**Records supplied**
···

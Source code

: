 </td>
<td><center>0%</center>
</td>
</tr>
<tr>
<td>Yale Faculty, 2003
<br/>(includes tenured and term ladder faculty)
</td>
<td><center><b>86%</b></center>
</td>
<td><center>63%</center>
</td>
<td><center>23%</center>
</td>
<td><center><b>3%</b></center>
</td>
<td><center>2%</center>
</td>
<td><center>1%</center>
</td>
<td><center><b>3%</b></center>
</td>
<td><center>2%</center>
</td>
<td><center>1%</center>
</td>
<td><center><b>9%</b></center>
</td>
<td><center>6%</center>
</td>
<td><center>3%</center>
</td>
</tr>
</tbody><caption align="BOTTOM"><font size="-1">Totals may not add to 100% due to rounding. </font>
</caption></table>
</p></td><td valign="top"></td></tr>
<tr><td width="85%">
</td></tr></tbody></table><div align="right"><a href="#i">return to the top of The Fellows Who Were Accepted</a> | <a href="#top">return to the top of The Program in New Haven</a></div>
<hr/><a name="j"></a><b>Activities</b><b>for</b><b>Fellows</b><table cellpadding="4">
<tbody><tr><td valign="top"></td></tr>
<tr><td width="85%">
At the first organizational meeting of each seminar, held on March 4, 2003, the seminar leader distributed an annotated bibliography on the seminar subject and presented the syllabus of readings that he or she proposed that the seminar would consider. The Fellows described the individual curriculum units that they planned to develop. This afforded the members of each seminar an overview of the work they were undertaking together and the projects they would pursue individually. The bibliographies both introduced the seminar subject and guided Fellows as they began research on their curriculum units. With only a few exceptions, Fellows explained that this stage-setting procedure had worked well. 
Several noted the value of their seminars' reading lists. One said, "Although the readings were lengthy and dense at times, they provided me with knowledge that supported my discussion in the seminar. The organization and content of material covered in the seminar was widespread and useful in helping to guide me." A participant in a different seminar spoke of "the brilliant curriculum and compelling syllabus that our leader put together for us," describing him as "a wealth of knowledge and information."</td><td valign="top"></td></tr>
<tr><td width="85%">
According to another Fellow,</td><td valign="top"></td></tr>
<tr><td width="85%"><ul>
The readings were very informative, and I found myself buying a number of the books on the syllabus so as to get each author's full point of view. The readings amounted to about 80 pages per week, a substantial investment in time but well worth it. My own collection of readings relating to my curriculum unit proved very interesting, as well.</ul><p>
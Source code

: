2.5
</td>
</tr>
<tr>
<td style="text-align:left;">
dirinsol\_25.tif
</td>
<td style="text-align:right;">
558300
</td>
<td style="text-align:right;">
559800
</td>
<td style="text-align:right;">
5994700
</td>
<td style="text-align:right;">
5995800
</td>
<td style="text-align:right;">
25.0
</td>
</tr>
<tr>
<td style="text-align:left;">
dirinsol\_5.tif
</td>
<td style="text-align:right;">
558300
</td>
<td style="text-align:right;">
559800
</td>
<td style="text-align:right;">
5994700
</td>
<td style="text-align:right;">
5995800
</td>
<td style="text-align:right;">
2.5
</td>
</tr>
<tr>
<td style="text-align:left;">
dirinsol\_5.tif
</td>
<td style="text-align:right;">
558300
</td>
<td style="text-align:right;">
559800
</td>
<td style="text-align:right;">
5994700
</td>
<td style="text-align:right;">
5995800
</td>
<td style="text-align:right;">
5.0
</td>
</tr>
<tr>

···

**Work instructions**
Each record above should be reproduced in full, exactly as it stands.

**Task response**
Source code

: </td>
<td><center>0%</center>
</td>
</tr>
<tr>
<td>Yale Faculty, 2003
<br/>(includes tenured and term ladder faculty)
</td>
<td><center><b>86%</b></center>
</td>
<td><center>63%</center>
</td>
<td><center>23%</center>
</td>
<td><center><b>3%</b></center>
</td>
<td><center>2%</center>
</td>
<td><center>1%</center>
</td>
<td><center><b>3%</b></center>
</td>
<td><center>2%</center>
</td>
<td><center>1%</center>
</td>
<td><center><b>9%</b></center>
</td>
<td><center>6%</center>
</td>
<td><center>3%</center>
</td>
</tr>
</tbody><caption align="BOTTOM"><font size="-1">Totals may not add to 100% due to rounding. </font>
</caption></table>
</p></td><td valign="top"></td></tr>
<tr><td width="85%">
</td></tr></tbody></table><div align="right"><a href="#i">return to the top of The Fellows Who Were Accepted</a> | <a href="#top">return to the top of The Program in New Haven</a></div>
<hr/><a name="j"></a><b>Activities</b><b>for</b><b>Fellows</b><table cellpadding="4">
<tbody><tr><td valign="top"></td></tr>
<tr><td width="85%">
At the first organizational meeting of each seminar, held on March 4, 2003, the seminar leader distributed an annotated bibliography on the seminar subject and presented the syllabus of readings that he or she proposed that the seminar would consider. The Fellows described the individual curriculum units that they planned to develop. This afforded the members of each seminar an overview of the work they were undertaking together and the projects they would pursue individually. The bibliographies both introduced the seminar subject and guided Fellows as they began research on their curriculum units. With only a few exceptions, Fellows explained that this stage-setting procedure had worked well. 
Several noted the value of their seminars' reading lists. One said, "Although the readings were lengthy and dense at times, they provided me with knowledge that supported my discussion in the seminar. The organization and content of material covered in the seminar was widespread and useful in helping to guide me." A participant in a different seminar spoke of "the brilliant curriculum and compelling syllabus that our leader put together for us," describing him as "a wealth of knowledge and information."</td><td valign="top"></td></tr>
<tr><td width="85%">
According to another Fellow,</td><td valign="top"></td></tr>
<tr><td width="85%"><ul>
The readings were very informative, and I found myself buying a number of the books on the syllabus so as to get each author's full point of view. The readings amounted to about 80 pages per week, a substantial investment in time but well worth it. My own collection of readings relating to my curriculum unit proved very interesting, as well.</ul><p>
Source code

:2.5
</td>
</tr>
<tr>
<td style="text-align:left;">
dirinsol\_25.tif
</td>
<td style="text-align:right;">
558300
</td>
<td style="text-align:right;">
559800
</td>
<td style="text-align:right;">
5994700
</td>
<td style="text-align:right;">
5995800
</td>
<td style="text-align:right;">
25.0
</td>
</tr>
<tr>
<td style="text-align:left;">
dirinsol\_5.tif
</td>
<td style="text-align:right;">
558300
</td>
<td style="text-align:right;">
559800
</td>
<td style="text-align:right;">
5994700
</td>
<td style="text-align:right;">
5995800
</td>
<td style="text-align:right;">
2.5
</td>
</tr>
<tr>
<td style="text-align:left;">
dirinsol\_5.tif
</td>
<td style="text-align:right;">
558300
</td>
<td style="text-align:right;">
559800
</td>
<td style="text-align:right;">
5994700
</td>
<td style="text-align:right;">
5995800
</td>
<td style="text-align:right;">
5.0
</td>
</tr>
<tr>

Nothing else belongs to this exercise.